BEGIN Information given
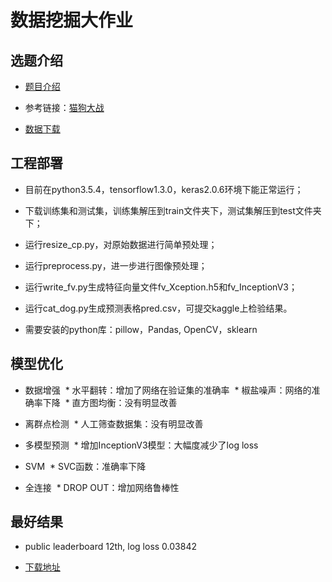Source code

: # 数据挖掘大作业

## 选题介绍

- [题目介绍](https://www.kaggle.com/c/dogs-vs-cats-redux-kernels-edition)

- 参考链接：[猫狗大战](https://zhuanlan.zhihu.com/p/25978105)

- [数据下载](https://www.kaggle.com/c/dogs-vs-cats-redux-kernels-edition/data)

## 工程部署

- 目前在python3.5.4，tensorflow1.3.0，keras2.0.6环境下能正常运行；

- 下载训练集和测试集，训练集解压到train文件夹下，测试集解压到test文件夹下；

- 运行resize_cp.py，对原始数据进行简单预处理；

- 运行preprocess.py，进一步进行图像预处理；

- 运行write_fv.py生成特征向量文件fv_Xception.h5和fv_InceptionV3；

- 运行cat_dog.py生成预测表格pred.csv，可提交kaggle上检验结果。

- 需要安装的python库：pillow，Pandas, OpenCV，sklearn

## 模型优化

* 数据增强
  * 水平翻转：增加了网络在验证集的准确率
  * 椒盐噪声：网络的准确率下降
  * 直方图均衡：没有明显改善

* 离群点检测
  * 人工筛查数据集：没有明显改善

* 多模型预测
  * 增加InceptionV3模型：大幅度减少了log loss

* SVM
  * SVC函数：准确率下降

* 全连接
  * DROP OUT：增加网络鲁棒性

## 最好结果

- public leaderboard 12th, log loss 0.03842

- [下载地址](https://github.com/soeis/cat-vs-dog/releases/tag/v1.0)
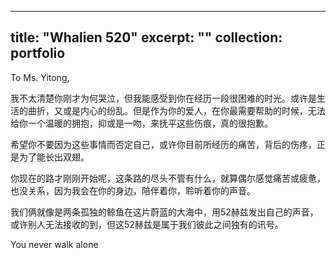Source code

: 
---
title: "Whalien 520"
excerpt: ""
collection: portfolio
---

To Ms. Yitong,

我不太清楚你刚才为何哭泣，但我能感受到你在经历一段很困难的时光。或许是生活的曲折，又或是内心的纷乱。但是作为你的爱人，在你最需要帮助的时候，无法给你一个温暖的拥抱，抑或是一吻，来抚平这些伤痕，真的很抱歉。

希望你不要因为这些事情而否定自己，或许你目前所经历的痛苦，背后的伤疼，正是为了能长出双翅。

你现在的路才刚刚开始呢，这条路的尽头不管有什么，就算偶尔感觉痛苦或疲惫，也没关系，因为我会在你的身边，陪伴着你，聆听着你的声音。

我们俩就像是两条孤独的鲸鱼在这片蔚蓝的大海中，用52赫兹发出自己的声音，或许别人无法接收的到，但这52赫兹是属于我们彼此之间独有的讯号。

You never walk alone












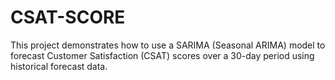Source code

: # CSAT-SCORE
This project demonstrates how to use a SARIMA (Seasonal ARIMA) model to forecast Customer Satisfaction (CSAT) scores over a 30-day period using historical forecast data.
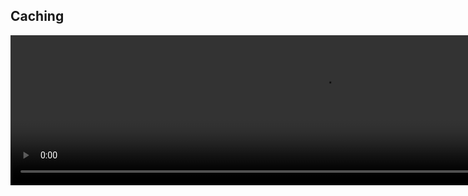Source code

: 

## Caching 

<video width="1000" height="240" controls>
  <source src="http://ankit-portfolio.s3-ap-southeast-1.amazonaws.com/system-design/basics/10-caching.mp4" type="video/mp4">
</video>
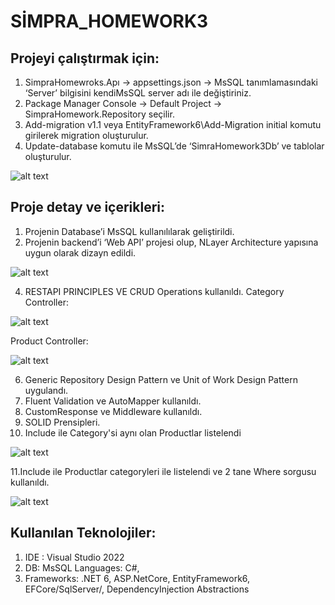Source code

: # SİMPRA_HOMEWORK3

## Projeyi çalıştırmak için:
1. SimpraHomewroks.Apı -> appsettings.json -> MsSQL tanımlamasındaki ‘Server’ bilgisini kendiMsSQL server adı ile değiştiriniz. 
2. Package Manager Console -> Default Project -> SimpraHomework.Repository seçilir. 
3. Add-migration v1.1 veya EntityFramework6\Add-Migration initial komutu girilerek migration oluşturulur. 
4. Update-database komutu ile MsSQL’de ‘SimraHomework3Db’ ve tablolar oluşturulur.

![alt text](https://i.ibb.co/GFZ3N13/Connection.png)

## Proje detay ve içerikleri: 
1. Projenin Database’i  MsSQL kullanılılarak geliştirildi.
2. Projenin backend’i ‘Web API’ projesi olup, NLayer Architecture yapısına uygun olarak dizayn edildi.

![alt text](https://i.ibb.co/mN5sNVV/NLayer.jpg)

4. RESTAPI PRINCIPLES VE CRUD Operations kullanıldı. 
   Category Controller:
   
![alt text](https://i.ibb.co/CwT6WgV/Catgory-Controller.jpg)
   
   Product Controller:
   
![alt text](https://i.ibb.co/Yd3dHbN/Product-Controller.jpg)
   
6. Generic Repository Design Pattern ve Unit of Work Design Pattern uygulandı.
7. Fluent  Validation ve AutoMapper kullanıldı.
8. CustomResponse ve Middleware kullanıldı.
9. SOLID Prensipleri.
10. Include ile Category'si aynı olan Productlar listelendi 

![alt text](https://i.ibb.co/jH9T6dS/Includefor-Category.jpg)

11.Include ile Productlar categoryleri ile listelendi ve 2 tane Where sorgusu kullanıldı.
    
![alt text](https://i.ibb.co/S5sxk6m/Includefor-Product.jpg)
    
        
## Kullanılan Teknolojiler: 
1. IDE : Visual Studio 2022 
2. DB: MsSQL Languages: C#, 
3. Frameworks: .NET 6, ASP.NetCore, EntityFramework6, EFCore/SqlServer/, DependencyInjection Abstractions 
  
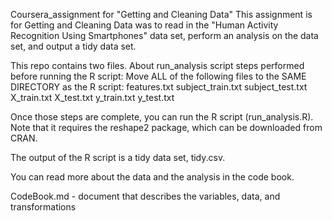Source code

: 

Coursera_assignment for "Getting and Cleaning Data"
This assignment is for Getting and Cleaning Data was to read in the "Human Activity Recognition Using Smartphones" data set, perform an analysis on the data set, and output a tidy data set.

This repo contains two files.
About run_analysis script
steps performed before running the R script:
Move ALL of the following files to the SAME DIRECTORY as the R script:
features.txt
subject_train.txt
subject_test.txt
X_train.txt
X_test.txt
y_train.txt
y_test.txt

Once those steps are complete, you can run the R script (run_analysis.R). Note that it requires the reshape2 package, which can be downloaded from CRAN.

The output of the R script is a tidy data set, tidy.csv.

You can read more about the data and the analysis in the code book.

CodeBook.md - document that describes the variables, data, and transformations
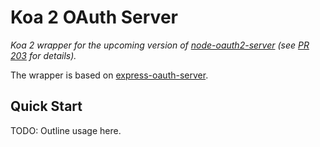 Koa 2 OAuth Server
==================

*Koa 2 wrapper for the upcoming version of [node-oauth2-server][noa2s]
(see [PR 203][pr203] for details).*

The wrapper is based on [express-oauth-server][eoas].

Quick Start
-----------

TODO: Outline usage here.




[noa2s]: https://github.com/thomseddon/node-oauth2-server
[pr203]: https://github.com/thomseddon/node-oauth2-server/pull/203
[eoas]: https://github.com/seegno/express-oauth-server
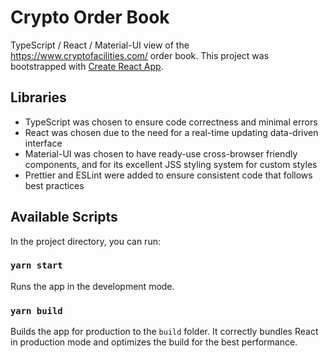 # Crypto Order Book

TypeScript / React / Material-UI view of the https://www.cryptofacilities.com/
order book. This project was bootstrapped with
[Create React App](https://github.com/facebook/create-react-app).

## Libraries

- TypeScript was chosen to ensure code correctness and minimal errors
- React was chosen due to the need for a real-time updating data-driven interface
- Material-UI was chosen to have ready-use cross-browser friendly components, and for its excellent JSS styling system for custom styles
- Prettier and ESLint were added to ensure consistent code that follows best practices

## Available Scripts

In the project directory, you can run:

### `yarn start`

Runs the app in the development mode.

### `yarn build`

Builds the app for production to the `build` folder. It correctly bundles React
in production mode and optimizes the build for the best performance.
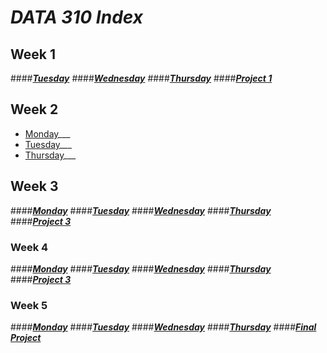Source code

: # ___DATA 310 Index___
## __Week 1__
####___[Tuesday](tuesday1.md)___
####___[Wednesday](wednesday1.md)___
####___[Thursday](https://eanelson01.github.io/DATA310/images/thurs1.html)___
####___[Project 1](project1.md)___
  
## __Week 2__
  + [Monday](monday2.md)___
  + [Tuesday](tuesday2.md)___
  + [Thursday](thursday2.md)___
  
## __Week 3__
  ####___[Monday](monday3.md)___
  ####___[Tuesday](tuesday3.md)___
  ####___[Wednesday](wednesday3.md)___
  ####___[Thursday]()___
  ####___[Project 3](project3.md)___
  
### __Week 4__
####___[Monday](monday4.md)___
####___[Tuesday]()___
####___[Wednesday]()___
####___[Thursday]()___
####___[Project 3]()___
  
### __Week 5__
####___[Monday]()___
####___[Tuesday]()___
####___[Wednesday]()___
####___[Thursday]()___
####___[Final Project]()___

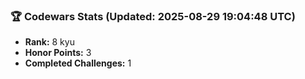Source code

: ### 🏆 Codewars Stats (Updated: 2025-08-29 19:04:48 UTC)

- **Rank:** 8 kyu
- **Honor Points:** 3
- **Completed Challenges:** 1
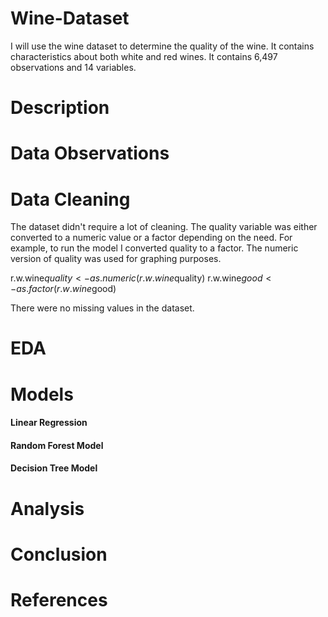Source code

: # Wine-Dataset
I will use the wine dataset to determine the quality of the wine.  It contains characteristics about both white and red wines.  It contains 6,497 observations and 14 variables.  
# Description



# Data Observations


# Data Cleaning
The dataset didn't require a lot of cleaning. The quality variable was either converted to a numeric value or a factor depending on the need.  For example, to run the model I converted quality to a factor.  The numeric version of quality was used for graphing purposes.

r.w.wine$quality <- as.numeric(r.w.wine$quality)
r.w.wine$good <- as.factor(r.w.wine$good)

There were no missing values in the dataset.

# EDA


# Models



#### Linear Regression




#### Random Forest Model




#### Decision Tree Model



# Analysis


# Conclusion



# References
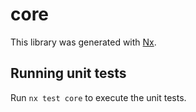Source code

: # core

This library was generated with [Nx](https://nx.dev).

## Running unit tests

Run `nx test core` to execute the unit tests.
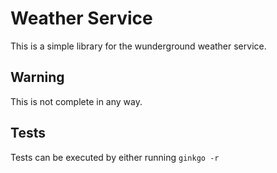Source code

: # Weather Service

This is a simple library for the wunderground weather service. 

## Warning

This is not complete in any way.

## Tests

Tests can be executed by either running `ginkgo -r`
END Information given
■ **Exercise details**
Begin at the first line of the entries and end at the line containing "你现在的路才刚刚开始呢，这条": write out each line exactly, skipping pictures.

■ **Response for this exercise**
Source code

: # 数据挖掘大作业

## 选题介绍

- [题目介绍](https://www.kaggle.com/c/dogs-vs-cats-redux-kernels-edition)

- 参考链接：[猫狗大战](https://zhuanlan.zhihu.com/p/25978105)

- [数据下载](https://www.kaggle.com/c/dogs-vs-cats-redux-kernels-edition/data)

## 工程部署

- 目前在python3.5.4，tensorflow1.3.0，keras2.0.6环境下能正常运行；

- 下载训练集和测试集，训练集解压到train文件夹下，测试集解压到test文件夹下；

- 运行resize_cp.py，对原始数据进行简单预处理；

- 运行preprocess.py，进一步进行图像预处理；

- 运行write_fv.py生成特征向量文件fv_Xception.h5和fv_InceptionV3；

- 运行cat_dog.py生成预测表格pred.csv，可提交kaggle上检验结果。

- 需要安装的python库：pillow，Pandas, OpenCV，sklearn

## 模型优化

* 数据增强
  * 水平翻转：增加了网络在验证集的准确率
  * 椒盐噪声：网络的准确率下降
  * 直方图均衡：没有明显改善

* 离群点检测
  * 人工筛查数据集：没有明显改善

* 多模型预测
  * 增加InceptionV3模型：大幅度减少了log loss

* SVM
  * SVC函数：准确率下降

* 全连接
  * DROP OUT：增加网络鲁棒性

## 最好结果

- public leaderboard 12th, log loss 0.03842

- [下载地址](https://github.com/soeis/cat-vs-dog/releases/tag/v1.0)
Source code

: 
---
title: "Whalien 520"
excerpt: ""
collection: portfolio
---

To Ms. Yitong,

我不太清楚你刚才为何哭泣，但我能感受到你在经历一段很困难的时光。或许是生活的曲折，又或是内心的纷乱。但是作为你的爱人，在你最需要帮助的时候，无法给你一个温暖的拥抱，抑或是一吻，来抚平这些伤痕，真的很抱歉。

希望你不要因为这些事情而否定自己，或许你目前所经历的痛苦，背后的伤疼，正是为了能长出双翅。

你现在的路才刚刚开始呢，这条路的尽头不管有什么，就算偶尔感觉痛苦或疲惫，也没关系，因为我会在你的身边，陪伴着你，聆听着你的声音。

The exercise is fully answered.